VMware Cloud Provider

Announcing vCloud Availability for vCloud Director 1.0.1: Simple, Cloud-Based Disaster Recovery for vSphere

Back in August we announced the release of VMware vCloud Availability for vCloud Director, and it’s been a whirlwind ride ever since! So it is with great excitement today that we announce the release of the next version, vCloud Availability for vCloud Director 1.0.1.

Exclusively offered through vCloud Air Network service providers, the vCloud Availability product family is designed for the pressing concerns of both VMware service providers and our mutual customers.  Organizations worldwide need cloud-based data protection options more urgently than ever, but this isn’t a “one size fits all” problem with a single solution. Service providers and customers both need to first understand their business and technical needs, and then ensure that they are using the right protection solution for the task at hand.

In the case of vCloud Availability for vCloud Director, what we’ve seen is that VMware providers and VMware customers are gravitating towards the simplicity of a vSphere Replication-based solution. It’s extremely simple for VMware customers to leverage vSphere Replication and then simply connect to a service provider running a DR service powered by VMware vCloud Availability. (How simple? Take a look at this YouTube video demo to see what vSphere Replication looks like from the customer perspective, and how easy it is to connect to Service Provider cloud.)

To build on our theme of simplicity, one of the enhancements in vCloud Availability for vCloud Director 1.0.1 that we’re most excited about is the new vCloud Availability Portal. It’s a sleek HTML 5 interface that provides a simple, streamlined view of replicated VMs, and the ability to perform key operations, such as test and failover, from the service provider side. It’s all part of a unified, consistent view of replicated and failed over VMs across all interfaces – the vSphere Replication interface, vCloud Director, and the vCloud Availability Portal.

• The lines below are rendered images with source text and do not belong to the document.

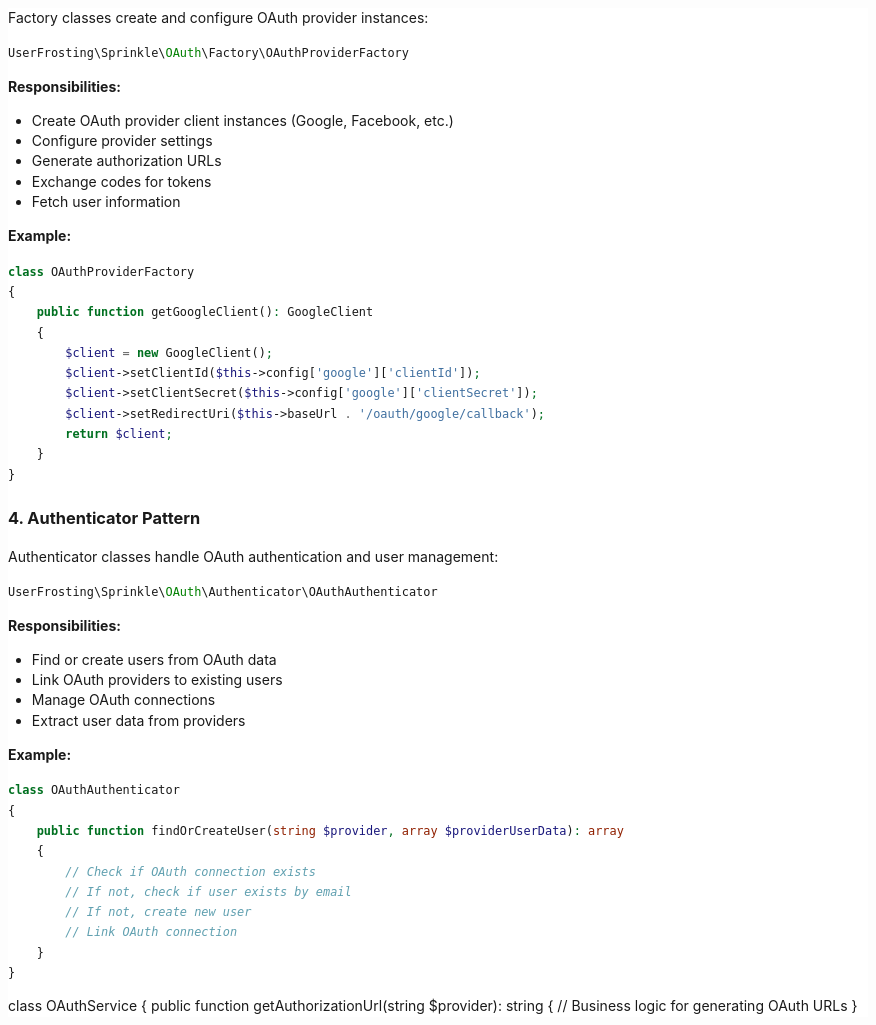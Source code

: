 Factory classes create and configure OAuth provider instances:

```php
UserFrosting\Sprinkle\OAuth\Factory\OAuthProviderFactory
```

**Responsibilities:**
- Create OAuth provider client instances (Google, Facebook, etc.)
- Configure provider settings
- Generate authorization URLs
- Exchange codes for tokens
- Fetch user information

**Example:**
```php
class OAuthProviderFactory
{
    public function getGoogleClient(): GoogleClient
    {
        $client = new GoogleClient();
        $client->setClientId($this->config['google']['clientId']);
        $client->setClientSecret($this->config['google']['clientSecret']);
        $client->setRedirectUri($this->baseUrl . '/oauth/google/callback');
        return $client;
    }
}
```

### 4. Authenticator Pattern

Authenticator classes handle OAuth authentication and user management:

```php
UserFrosting\Sprinkle\OAuth\Authenticator\OAuthAuthenticator
```

**Responsibilities:**
- Find or create users from OAuth data
- Link OAuth providers to existing users
- Manage OAuth connections
- Extract user data from providers

**Example:**
```php
class OAuthAuthenticator
{
    public function findOrCreateUser(string $provider, array $providerUserData): array
    {
        // Check if OAuth connection exists
        // If not, check if user exists by email
        // If not, create new user
        // Link OAuth connection
    }
}
```
class OAuthService
{
    public function getAuthorizationUrl(string $provider): string
    {
        // Business logic for generating OAuth URLs
    }
    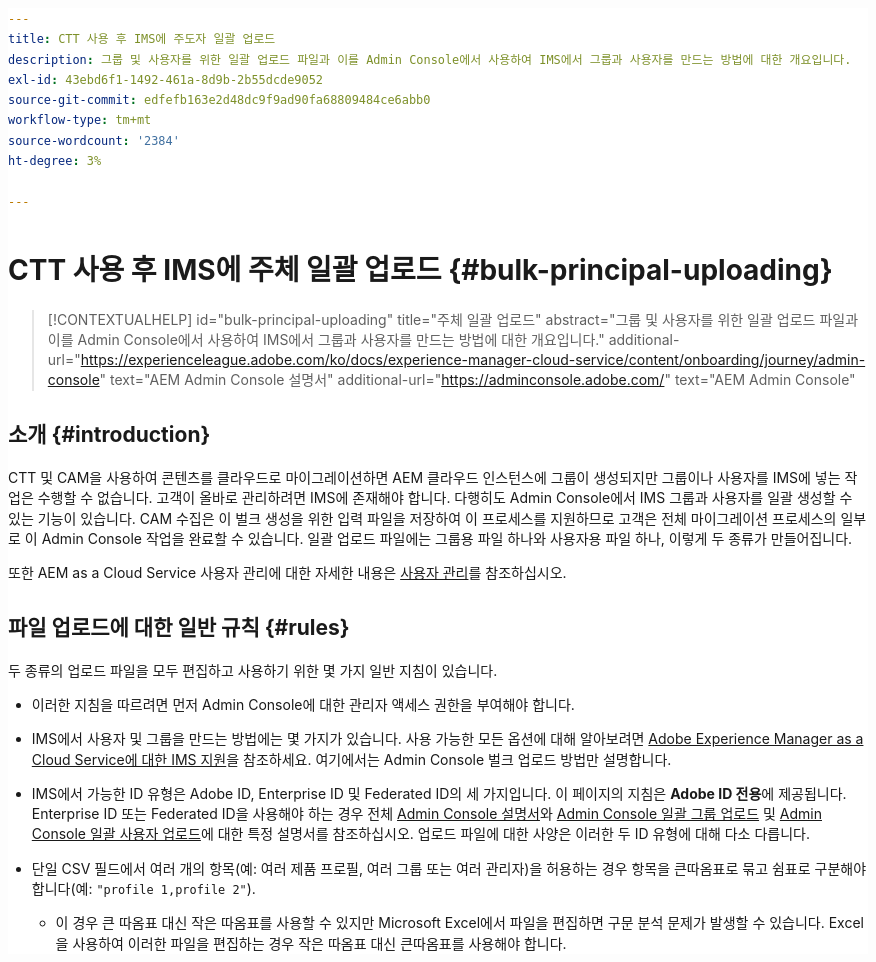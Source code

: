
 ```yaml
---
title: CTT 사용 후 IMS에 주도자 일괄 업로드
description: 그룹 및 사용자를 위한 일괄 업로드 파일과 이를 Admin Console에서 사용하여 IMS에서 그룹과 사용자를 만드는 방법에 대한 개요입니다.
exl-id: 43ebd6f1-1492-461a-8d9b-2b55dcde9052
source-git-commit: edfefb163e2d48dc9f9ad90fa68809484ce6abb0
workflow-type: tm+mt
source-wordcount: '2384'
ht-degree: 3%

---
```


# CTT 사용 후 IMS에 주체 일괄 업로드 {#bulk-principal-uploading}

>[!CONTEXTUALHELP]
>id="bulk-principal-uploading"
>title="주체 일괄 업로드"
>abstract="그룹 및 사용자를 위한 일괄 업로드 파일과 이를 Admin Console에서 사용하여 IMS에서 그룹과 사용자를 만드는 방법에 대한 개요입니다."
>additional-url="https://experienceleague.adobe.com/ko/docs/experience-manager-cloud-service/content/onboarding/journey/admin-console" text="AEM Admin Console 설명서"
>additional-url="https://adminconsole.adobe.com/" text="AEM Admin Console"

## 소개 {#introduction}

CTT 및 CAM을 사용하여 콘텐츠를 클라우드로 마이그레이션하면 AEM 클라우드 인스턴스에 그룹이 생성되지만 그룹이나 사용자를 IMS에 넣는 작업은 수행할 수 없습니다. 고객이 올바로 관리하려면 IMS에 존재해야 합니다. 다행히도 Admin Console에서 IMS 그룹과 사용자를 일괄 생성할 수 있는 기능이 있습니다. CAM 수집은 이 벌크 생성을 위한 입력 파일을 저장하여 이 프로세스를 지원하므로 고객은 전체 마이그레이션 프로세스의 일부로 이 Admin Console 작업을 완료할 수 있습니다. 일괄 업로드 파일에는 그룹용 파일 하나와 사용자용 파일 하나, 이렇게 두 종류가 만들어집니다.

또한 AEM as a Cloud Service 사용자 관리에 대한 자세한 내용은 [사용자 관리](https://helpx.adobe.com/kr/enterprise/using/users.html)를 참조하십시오.

## 파일 업로드에 대한 일반 규칙 {#rules}

두 종류의 업로드 파일을 모두 편집하고 사용하기 위한 몇 가지 일반 지침이 있습니다.

* 이러한 지침을 따르려면 먼저 Admin Console에 대한 관리자 액세스 권한을 부여해야 합니다.
* IMS에서 사용자 및 그룹을 만드는 방법에는 몇 가지가 있습니다.  사용 가능한 모든 옵션에 대해 알아보려면 [Adobe Experience Manager as a Cloud Service에 대한 IMS 지원](https://experienceleague.adobe.com/ko/docs/experience-manager-cloud-service/content/security/ims-support)을 참조하세요.  여기에서는 Admin Console 벌크 업로드 방법만 설명합니다.
* IMS에서 가능한 ID 유형은 Adobe ID, Enterprise ID 및 Federated ID의 세 가지입니다.  이 페이지의 지침은 **Adobe ID 전용**&#x200B;에 제공됩니다.  Enterprise ID 또는 Federated ID을 사용해야 하는 경우 전체 [Admin Console 설명서](https://helpx.adobe.com/ca/enterprise/using/admin-console.html)와 [Admin Console 일괄 그룹 업로드](https://helpx.adobe.com/ca/enterprise/using/user-groups.html) 및 [Admin Console 일괄 사용자 업로드](https://helpx.adobe.com/ca/enterprise/using/bulk-upload-users.html)에 대한 특정 설명서를 참조하십시오.  업로드 파일에 대한 사양은 이러한 두 ID 유형에 대해 다소 다릅니다.
* 단일 CSV 필드에서 여러 개의 항목(예: 여러 제품 프로필, 여러 그룹 또는 여러 관리자)을 허용하는 경우 항목을 큰따옴표로 묶고 쉼표로 구분해야 합니다(예: `"profile 1,profile 2"`).

   * 이 경우 큰 따옴표 대신 작은 따옴표를 사용할 수 있지만 Microsoft Excel에서 파일을 편집하면 구문 분석 문제가 발생할 수 있습니다. Excel을 사용하여 이러한 파일을 편집하는 경우 작은 따옴표 대신 큰따옴표를 사용해야 합니다.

Summary View - New vCloud Availability Portal

We love technology, so we also gravitate towards the technical benefits. But how does this look from a business perspective, and an operational perspective? These are the questions that we usually consider:

  • Operationally speaking, how complex is this solution to manage? For example, what happens when a customer upgrades vCenter, say from vCenter 5.1 or 5.5 to 6.0, or from vCenter 6.0 to vCenter 6.5? No matter what version of vCenter the customer is using (from vCenter 5.1 to 6.5), it’s all compatible with the same vCloud Availability-powered DR service.
  • What happens when a customer needs to do a “one way failover” – a migration – to a service provider cloud? vCloud Availability for vCloud Director 1.0.1 introduces an enhanced migration workflow to make that process simple too. VMware customers know that they need to quickly and easily run vSphere wherever makes the most sense for their business and technical needs – whether on-premises, in a service provider cloud, or both.

To expand a bit on that last point – according to IDC*, 2016 was the cross-over year where the spend on service provider data center construction finally surpassed the spend on enterprise data center construction – and service provider data center construction is projected to continue to pick up steam in 2017 and beyond. Fortunately for VMware customers worldwide, the combination of vSphere Replication and vCloud Availability makes a great on-ramp to the cloud.

So, whether it’s protecting vSphere workloads with the simplicity of vSphere Replication-based DR to a vCloud Air Network service provider cloud, migrating workloads directly to cloud, or even running the primary instance in the cloud and easily maintaining a replicated copy on-premises (reverse cloud DR), vCloud Availability for vCloud Director is the right tool for the job.